"States have the responsibility to create rules and conditions for growth and development, and to channel the benefits to all citizens by providing education and making people able to participate in the economies, and in decision-making"
About this Quote
Lindh’s line lands with the cool confidence of a European social democrat speaking in the long shadow of the 1990s: markets expanding, globalization accelerating, and democratic legitimacy starting to feel conditional rather than guaranteed. The intent is plain but pointed. She’s not praising “growth” as a magic solvent; she’s staking a claim that growth is politically constructed. “States have the responsibility” is a rebuttal to the era’s fashionable idea that government should merely get out of the way and let prosperity “trickle” wherever it may.
The subtext is about risk management and moral accounting. Growth, in this framing, is not an automatic public good; it can concentrate power and wealth unless rules and institutions actively “channel the benefits.” That verb matters: it suggests a strong state not as a bulldozer, but as a set of levers and channels shaping outcomes. She’s arguing for a state that does two things at once: builds capacity (education, skills, access to labor markets) and protects democracy itself by enabling participation “in decision-making.” That last clause quietly ties economic policy to civic stability: if people can’t meaningfully participate in the economy, they eventually stop believing in the political system that governs it.
Context matters because Lindh wasn’t a theorist; she was a Swedish foreign minister navigating EU integration debates, post-Cold War optimism, and the early warning signs of polarization. The rhetoric works because it fuses technocratic language (“rules and conditions”) with a democratic promise: prosperity has to be legible and shared, or it becomes a solvent of trust.

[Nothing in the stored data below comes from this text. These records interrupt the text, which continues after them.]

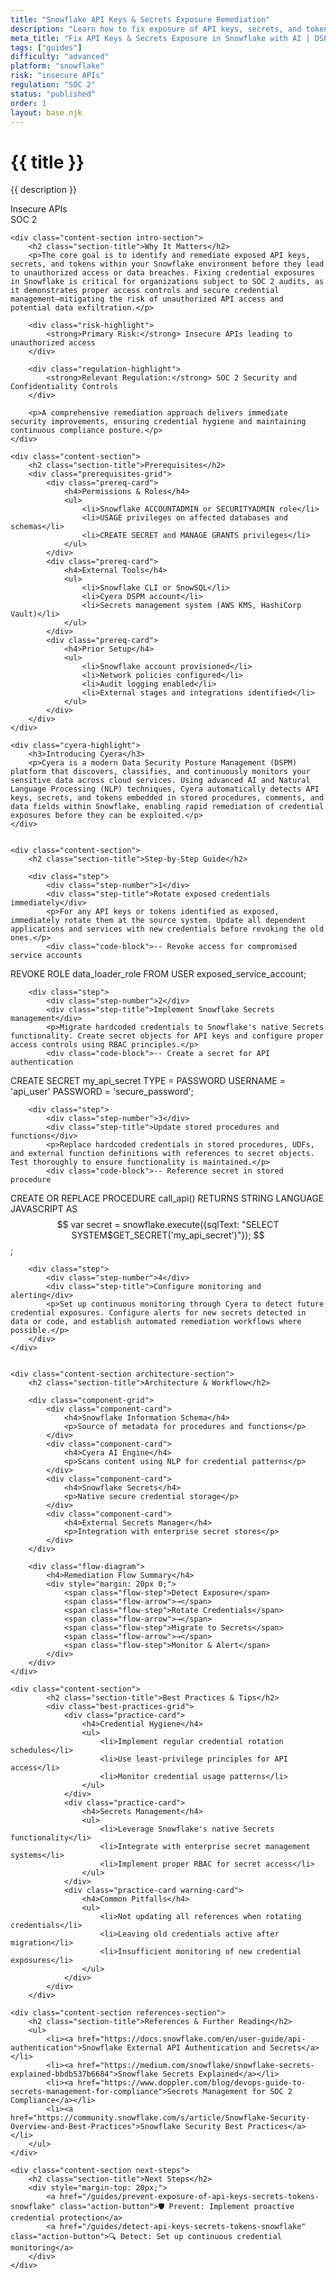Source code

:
 ```yaml
---
title: "Snowflake API Keys & Secrets Exposure Remediation"
description: "Learn how to fix exposure of API keys, secrets, and tokens in Snowflake environments. Follow step-by-step guidance for SOC 2 compliance."
meta_title: "Fix API Keys & Secrets Exposure in Snowflake with AI | DSPM Guide"
tags: ["guides"]
difficulty: "advanced"
platform: "snowflake"
risk: "insecure APIs"
regulation: "SOC 2"
status: "published"
order: 1
layout: base.njk
---
```


<div class="container">
    <div class="header">
        <h1>{{ title }}</h1>
        <p>{{ description }}</p>
        <div class="badge">Insecure APIs</div>
        <div class="badge regulation">SOC 2</div>
    </div>

    <div class="content-section intro-section">
        <h2 class="section-title">Why It Matters</h2>
        <p>The core goal is to identify and remediate exposed API keys, secrets, and tokens within your Snowflake environment before they lead to unauthorized access or data breaches. Fixing credential exposures in Snowflake is critical for organizations subject to SOC 2 audits, as it demonstrates proper access controls and secure credential management—mitigating the risk of unauthorized API access and potential data exfiltration.</p>
        
        <div class="risk-highlight">
            <strong>Primary Risk:</strong> Insecure APIs leading to unauthorized access
        </div>
        
        <div class="regulation-highlight">
            <strong>Relevant Regulation:</strong> SOC 2 Security and Confidentiality Controls
        </div>
        
        <p>A comprehensive remediation approach delivers immediate security improvements, ensuring credential hygiene and maintaining continuous compliance posture.</p>
    </div>

    <div class="content-section">
        <h2 class="section-title">Prerequisites</h2>
        <div class="prerequisites-grid">
            <div class="prereq-card">
                <h4>Permissions & Roles</h4>
                <ul>
                    <li>Snowflake ACCOUNTADMIN or SECURITYADMIN role</li>
                    <li>USAGE privileges on affected databases and schemas</li>
                    <li>CREATE SECRET and MANAGE GRANTS privileges</li>
                </ul>
            </div>
            <div class="prereq-card">
                <h4>External Tools</h4>
                <ul>
                    <li>Snowflake CLI or SnowSQL</li>
                    <li>Cyera DSPM account</li>
                    <li>Secrets management system (AWS KMS, HashiCorp Vault)</li>
                </ul>
            </div>
            <div class="prereq-card">
                <h4>Prior Setup</h4>
                <ul>
                    <li>Snowflake account provisioned</li>
                    <li>Network policies configured</li>
                    <li>Audit logging enabled</li>
                    <li>External stages and integrations identified</li>
                </ul>
            </div>
        </div>
    </div>
	
    <div class="cyera-highlight">
        <h3>Introducing Cyera</h3>
        <p>Cyera is a modern Data Security Posture Management (DSPM) platform that discovers, classifies, and continuously monitors your sensitive data across cloud services. Using advanced AI and Natural Language Processing (NLP) techniques, Cyera automatically detects API keys, secrets, and tokens embedded in stored procedures, comments, and data fields within Snowflake, enabling rapid remediation of credential exposures before they can be exploited.</p>
    </div>
	

    <div class="content-section">
        <h2 class="section-title">Step-by-Step Guide</h2>
        
        <div class="step">
            <div class="step-number">1</div>
            <div class="step-title">Rotate exposed credentials immediately</div>
            <p>For any API keys or tokens identified as exposed, immediately rotate them at the source system. Update all dependent applications and services with new credentials before revoking the old ones.</p>
            <div class="code-block">-- Revoke access for compromised service accounts
REVOKE ROLE data_loader_role FROM USER exposed_service_account;</div>
        </div>

        <div class="step">
            <div class="step-number">2</div>
            <div class="step-title">Implement Snowflake Secrets management</div>
            <p>Migrate hardcoded credentials to Snowflake's native Secrets functionality. Create secret objects for API keys and configure proper access controls using RBAC principles.</p>
            <div class="code-block">-- Create a secret for API authentication
CREATE SECRET my_api_secret
TYPE = PASSWORD
USERNAME = 'api_user'
PASSWORD = 'secure_password';</div>
        </div>

        <div class="step">
            <div class="step-number">3</div>
            <div class="step-title">Update stored procedures and functions</div>
            <p>Replace hardcoded credentials in stored procedures, UDFs, and external function definitions with references to secret objects. Test thoroughly to ensure functionality is maintained.</p>
            <div class="code-block">-- Reference secret in stored procedure
CREATE OR REPLACE PROCEDURE call_api()
RETURNS STRING
LANGUAGE JAVASCRIPT
AS
$$
var secret = snowflake.execute({sqlText: "SELECT SYSTEM$GET_SECRET('my_api_secret')"});
$$;</div>
        </div>

        <div class="step">
            <div class="step-number">4</div>
            <div class="step-title">Configure monitoring and alerting</div>
            <p>Set up continuous monitoring through Cyera to detect future credential exposures. Configure alerts for new secrets detected in data or code, and establish automated remediation workflows where possible.</p>
        </div>
    </div>


    <div class="content-section architecture-section">
        <h2 class="section-title">Architecture & Workflow</h2>
        
        <div class="component-grid">
            <div class="component-card">
                <h4>Snowflake Information Schema</h4>
                <p>Source of metadata for procedures and functions</p>
            </div>
            <div class="component-card">
                <h4>Cyera AI Engine</h4>
                <p>Scans content using NLP for credential patterns</p>
            </div>
            <div class="component-card">
                <h4>Snowflake Secrets</h4>
                <p>Native secure credential storage</p>
            </div>
            <div class="component-card">
                <h4>External Secrets Manager</h4>
                <p>Integration with enterprise secret stores</p>
            </div>
        </div>

        <div class="flow-diagram">
            <h4>Remediation Flow Summary</h4>
            <div style="margin: 20px 0;">
                <span class="flow-step">Detect Exposure</span>
                <span class="flow-arrow">→</span>
                <span class="flow-step">Rotate Credentials</span>
                <span class="flow-arrow">→</span>
                <span class="flow-step">Migrate to Secrets</span>
                <span class="flow-arrow">→</span>
                <span class="flow-step">Monitor & Alert</span>
            </div>
        </div>
    </div>

	<div class="content-section">
	        <h2 class="section-title">Best Practices & Tips</h2>
	        <div class="best-practices-grid">
	            <div class="practice-card">
	                <h4>Credential Hygiene</h4>
	                <ul>
	                    <li>Implement regular credential rotation schedules</li>
	                    <li>Use least-privilege principles for API access</li>
	                    <li>Monitor credential usage patterns</li>
	                </ul>
	            </div>
	            <div class="practice-card">
	                <h4>Secrets Management</h4>
	                <ul>
	                    <li>Leverage Snowflake's native Secrets functionality</li>
	                    <li>Integrate with enterprise secret management systems</li>
	                    <li>Implement proper RBAC for secret access</li>
	                </ul>
	            </div>
	            <div class="practice-card warning-card">
	                <h4>Common Pitfalls</h4>
	                <ul>
	                    <li>Not updating all references when rotating credentials</li>
	                    <li>Leaving old credentials active after migration</li>
	                    <li>Insufficient monitoring of new credential exposures</li>
	                </ul>
	            </div>
	        </div>
	    </div>

    <div class="content-section references-section">
        <h2 class="section-title">References & Further Reading</h2>
        <ul>
            <li><a href="https://docs.snowflake.com/en/user-guide/api-authentication">Snowflake External API Authentication and Secrets</a></li>
            <li><a href="https://medium.com/snowflake/snowflake-secrets-explained-bbdb537b6684">Snowflake Secrets Explained</a></li>
            <li><a href="https://www.doppler.com/blog/devops-guide-to-secrets-management-for-compliance">Secrets Management for SOC 2 Compliance</a></li>
            <li><a href="https://community.snowflake.com/s/article/Snowflake-Security-Overview-and-Best-Practices">Snowflake Security Best Practices</a></li>
        </ul>
    </div>

    <div class="content-section next-steps">
        <h2 class="section-title">Next Steps</h2>
        <div style="margin-top: 20px;">
            <a href="/guides/prevent-exposure-of-api-keys-secrets-tokens-snowflake" class="action-button">🛡️ Prevent: Implement proactive credential protection</a>
            <a href="/guides/detect-api-keys-secrets-tokens-snowflake" class="action-button">🔍 Detect: Set up continuous credential monitoring</a>
        </div>
    </div>
</div>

The subtext is about risk management and moral accounting. Growth, in this framing, is not an automatic public good; it can concentrate power and wealth unless rules and institutions actively “channel the benefits.” That verb matters: it suggests a strong state not as a bulldozer, but as a set of levers and channels shaping outcomes. She’s arguing for a state that does two things at once: builds capacity (education, skills, access to labor markets) and protects democracy itself by enabling participation “in decision-making.” That last clause quietly ties economic policy to civic stability: if people can’t meaningfully participate in the economy, they eventually stop believing in the political system that governs it.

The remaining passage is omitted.